Vitamin D stimulates Il-15 synthesis in rodent muscle.

Besides its classical skeletal function, vitamin D plays a critical role in both skeletal muscle and the immune system. Interleukin-15 (IL-15), which is highly expressed, and secreted complexed with its receptor, IL-15Rα, by skeletal muscle, stimulates the development of immune cells and affects myogenesis and muscle mass. However, little is known about possible regulators of this myokine. To test whether vitamin D could be a regulator of muscle IL-15 and IL-15Rα expression, C2C12 myotubes were treated with vitamin D3 metabolites and analysis were performed in gastrocnemius muscles of rats treated with a single intraperitoneal dose of 1,25(OH)2D3. The role of VDR was investigated by siRNA technique in C2C12 myotubes and in gastrocnemius muscles of vitamin D receptor knockout (Vdr-KO) mice.
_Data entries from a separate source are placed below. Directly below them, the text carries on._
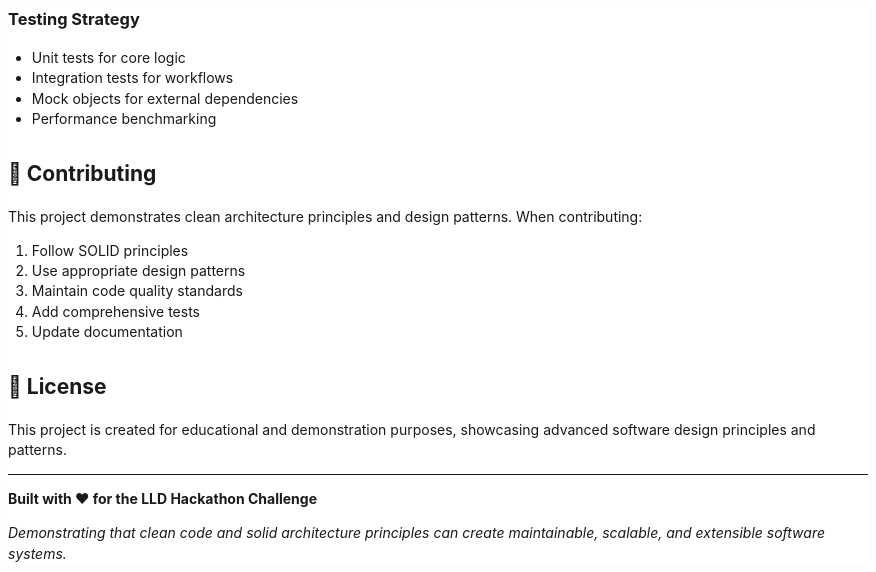 ### Testing Strategy
- Unit tests for core logic
- Integration tests for workflows
- Mock objects for external dependencies
- Performance benchmarking

## 🤝 Contributing

This project demonstrates clean architecture principles and design patterns. When contributing:

1. Follow SOLID principles
2. Use appropriate design patterns
3. Maintain code quality standards
4. Add comprehensive tests
5. Update documentation

## 📄 License

This project is created for educational and demonstration purposes, showcasing advanced software design principles and patterns.

---

**Built with ❤️ for the LLD Hackathon Challenge**

*Demonstrating that clean code and solid architecture principles can create maintainable, scalable, and extensible software systems.*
Treatment of C2C12 myotubes with 1,25(OH)2D3 or 25(OH)D3 increased Il-15 gene expression in a dose-dependent manner and 1,25(OH)2D3 also moderately increased the relative Il-15 protein amount. Rats treated with a single dose of 1,25(OH)2D3 demonstrated a higher mRNA abundance of muscle Il-15 than controls. The 1,25(OH)2D3 effect on Il-15 was considerably weaker in C2C12 myotubes treated with Vdr-specific siRNA. Vdr-KO mice showed significantly lower muscle Il-15 mRNA than WT mice. Il-15Ra mRNA and Il-15/Il-15Rα protein abundance were unaffected by 1,25(OH)2D3-treatment or VDR functionality, and Cyp27b1 activity is not required for 25(OH)D3-mediated Il-15 gene expression. The results provide evidence for a regulatory role of hydroxyvitamin D3 metabolites on the Il-15 synthesis in skeletal muscle cells, which is largely mediated by the VDR.